__GOAL OF THE EXERCISE__:
Looking at the data below, state how many lines contain "Construir". No other words are wanted.

__ENTRIES SUPPLIED__:
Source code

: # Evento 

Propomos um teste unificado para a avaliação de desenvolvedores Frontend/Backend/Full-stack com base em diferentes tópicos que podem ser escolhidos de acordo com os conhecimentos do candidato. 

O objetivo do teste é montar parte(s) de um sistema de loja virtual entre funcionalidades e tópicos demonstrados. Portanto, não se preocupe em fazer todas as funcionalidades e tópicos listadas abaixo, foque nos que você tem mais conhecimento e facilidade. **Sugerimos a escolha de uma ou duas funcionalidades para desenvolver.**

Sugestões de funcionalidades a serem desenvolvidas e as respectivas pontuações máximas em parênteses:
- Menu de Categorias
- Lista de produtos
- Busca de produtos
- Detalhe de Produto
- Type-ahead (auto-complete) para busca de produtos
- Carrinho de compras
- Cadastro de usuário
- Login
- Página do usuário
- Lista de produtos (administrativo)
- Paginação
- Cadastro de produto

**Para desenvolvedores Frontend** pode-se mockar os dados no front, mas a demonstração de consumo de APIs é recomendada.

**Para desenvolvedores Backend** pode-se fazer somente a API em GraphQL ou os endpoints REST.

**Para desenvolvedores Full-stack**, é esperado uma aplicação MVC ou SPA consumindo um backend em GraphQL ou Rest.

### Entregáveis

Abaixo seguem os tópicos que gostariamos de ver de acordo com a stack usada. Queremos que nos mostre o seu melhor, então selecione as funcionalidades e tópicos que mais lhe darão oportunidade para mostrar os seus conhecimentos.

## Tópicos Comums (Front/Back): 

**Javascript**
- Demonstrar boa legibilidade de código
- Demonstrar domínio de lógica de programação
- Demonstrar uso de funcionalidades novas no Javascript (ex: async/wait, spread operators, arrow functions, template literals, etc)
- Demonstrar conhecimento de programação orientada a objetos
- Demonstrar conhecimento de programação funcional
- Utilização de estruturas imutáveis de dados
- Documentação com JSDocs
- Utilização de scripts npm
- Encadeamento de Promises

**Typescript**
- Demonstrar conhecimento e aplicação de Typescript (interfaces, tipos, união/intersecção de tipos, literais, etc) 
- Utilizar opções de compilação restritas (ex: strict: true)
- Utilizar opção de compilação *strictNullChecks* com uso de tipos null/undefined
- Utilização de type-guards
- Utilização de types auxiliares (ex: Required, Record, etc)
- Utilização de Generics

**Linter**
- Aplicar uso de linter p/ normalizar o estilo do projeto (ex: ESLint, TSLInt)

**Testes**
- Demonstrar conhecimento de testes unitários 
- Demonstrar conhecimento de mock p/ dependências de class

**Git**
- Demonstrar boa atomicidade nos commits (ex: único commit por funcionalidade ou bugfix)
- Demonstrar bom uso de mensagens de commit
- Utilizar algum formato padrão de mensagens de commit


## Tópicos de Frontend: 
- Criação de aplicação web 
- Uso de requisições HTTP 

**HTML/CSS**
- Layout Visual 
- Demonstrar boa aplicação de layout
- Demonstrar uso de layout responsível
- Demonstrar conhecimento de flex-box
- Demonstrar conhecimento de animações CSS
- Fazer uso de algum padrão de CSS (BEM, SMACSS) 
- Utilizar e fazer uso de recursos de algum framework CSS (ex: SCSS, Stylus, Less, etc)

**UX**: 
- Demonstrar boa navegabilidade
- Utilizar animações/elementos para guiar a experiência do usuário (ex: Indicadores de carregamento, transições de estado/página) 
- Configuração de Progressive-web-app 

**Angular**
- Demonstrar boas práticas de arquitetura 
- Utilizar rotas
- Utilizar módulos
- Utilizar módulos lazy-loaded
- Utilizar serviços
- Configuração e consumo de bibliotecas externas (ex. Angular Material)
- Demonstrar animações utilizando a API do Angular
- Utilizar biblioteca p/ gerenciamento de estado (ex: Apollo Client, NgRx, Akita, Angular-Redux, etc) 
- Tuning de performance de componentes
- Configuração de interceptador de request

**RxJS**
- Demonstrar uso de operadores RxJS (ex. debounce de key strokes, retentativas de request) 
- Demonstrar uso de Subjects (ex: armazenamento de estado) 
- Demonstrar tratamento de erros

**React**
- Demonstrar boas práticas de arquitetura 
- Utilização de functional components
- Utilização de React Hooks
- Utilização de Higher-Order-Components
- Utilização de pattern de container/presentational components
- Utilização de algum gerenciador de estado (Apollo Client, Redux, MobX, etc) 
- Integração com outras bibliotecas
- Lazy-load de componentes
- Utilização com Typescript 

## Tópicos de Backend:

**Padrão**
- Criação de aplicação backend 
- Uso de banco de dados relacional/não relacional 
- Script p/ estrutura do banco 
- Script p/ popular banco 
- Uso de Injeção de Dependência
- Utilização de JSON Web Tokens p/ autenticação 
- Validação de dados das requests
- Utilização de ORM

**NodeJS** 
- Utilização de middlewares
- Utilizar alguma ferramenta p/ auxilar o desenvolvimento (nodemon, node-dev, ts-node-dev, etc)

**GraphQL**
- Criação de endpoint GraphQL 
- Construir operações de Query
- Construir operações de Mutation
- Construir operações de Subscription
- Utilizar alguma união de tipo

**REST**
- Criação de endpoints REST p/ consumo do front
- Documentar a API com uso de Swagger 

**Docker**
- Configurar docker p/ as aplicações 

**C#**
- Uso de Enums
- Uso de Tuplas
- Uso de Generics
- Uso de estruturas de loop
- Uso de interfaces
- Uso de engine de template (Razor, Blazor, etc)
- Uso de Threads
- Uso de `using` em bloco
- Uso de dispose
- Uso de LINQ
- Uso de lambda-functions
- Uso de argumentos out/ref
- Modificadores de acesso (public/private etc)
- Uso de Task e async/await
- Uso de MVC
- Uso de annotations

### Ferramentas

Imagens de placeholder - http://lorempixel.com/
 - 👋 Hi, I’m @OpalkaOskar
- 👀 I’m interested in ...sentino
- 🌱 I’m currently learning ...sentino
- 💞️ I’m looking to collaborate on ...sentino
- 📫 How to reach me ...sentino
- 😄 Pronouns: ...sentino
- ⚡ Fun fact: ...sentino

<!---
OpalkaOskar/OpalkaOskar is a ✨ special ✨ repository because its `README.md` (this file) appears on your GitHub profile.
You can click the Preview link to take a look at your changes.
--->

__FINISHED EXERCISE__:
3